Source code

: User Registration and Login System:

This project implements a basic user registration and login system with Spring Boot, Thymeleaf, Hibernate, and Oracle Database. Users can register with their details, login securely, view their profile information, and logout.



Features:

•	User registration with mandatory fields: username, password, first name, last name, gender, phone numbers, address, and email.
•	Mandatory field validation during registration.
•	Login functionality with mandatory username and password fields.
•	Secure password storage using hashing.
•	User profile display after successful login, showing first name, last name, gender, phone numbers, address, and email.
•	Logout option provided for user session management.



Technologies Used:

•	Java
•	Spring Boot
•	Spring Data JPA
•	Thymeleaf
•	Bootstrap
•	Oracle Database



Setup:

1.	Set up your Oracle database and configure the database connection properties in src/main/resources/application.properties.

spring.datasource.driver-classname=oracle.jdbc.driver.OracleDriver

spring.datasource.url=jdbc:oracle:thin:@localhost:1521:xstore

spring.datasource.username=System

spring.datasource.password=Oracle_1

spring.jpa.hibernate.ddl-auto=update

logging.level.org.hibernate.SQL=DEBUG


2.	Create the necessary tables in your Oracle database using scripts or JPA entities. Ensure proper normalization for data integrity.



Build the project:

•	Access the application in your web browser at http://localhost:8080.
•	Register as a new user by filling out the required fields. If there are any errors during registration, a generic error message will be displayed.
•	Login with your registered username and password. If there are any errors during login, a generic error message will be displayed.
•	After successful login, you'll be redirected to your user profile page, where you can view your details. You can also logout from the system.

+ + + + + + +

**Work required**
Down to the final line, write out all of the material exactly.

**Solution for this task**
Source code

: User Registration and Login System:

This project implements a basic user registration and login system with Spring Boot, Thymeleaf, Hibernate, and Oracle Database. Users can register with their details, login securely, view their profile information, and logout.



Features:

•	User registration with mandatory fields: username, password, first name, last name, gender, phone numbers, address, and email.
•	Mandatory field validation during registration.
•	Login functionality with mandatory username and password fields.
•	Secure password storage using hashing.
•	User profile display after successful login, showing first name, last name, gender, phone numbers, address, and email.
•	Logout option provided for user session management.



Technologies Used:

•	Java
•	Spring Boot
•	Spring Data JPA
•	Thymeleaf
•	Bootstrap
•	Oracle Database



Setup:

1.	Set up your Oracle database and configure the database connection properties in src/main/resources/application.properties.

spring.datasource.driver-classname=oracle.jdbc.driver.OracleDriver

spring.datasource.url=jdbc:oracle:thin:@localhost:1521:xstore

spring.datasource.username=System

spring.datasource.password=Oracle_1

spring.jpa.hibernate.ddl-auto=update

logging.level.org.hibernate.SQL=DEBUG


2.	Create the necessary tables in your Oracle database using scripts or JPA entities. Ensure proper normalization for data integrity.



Build the project:

•	Access the application in your web browser at http://localhost:8080.
•	Register as a new user by filling out the required fields. If there are any errors during registration, a generic error message will be displayed.
•	Login with your registered username and password. If there are any errors during login, a generic error message will be displayed.
•	After successful login, you'll be redirected to your user profile page, where you can view your details. You can also logout from the system.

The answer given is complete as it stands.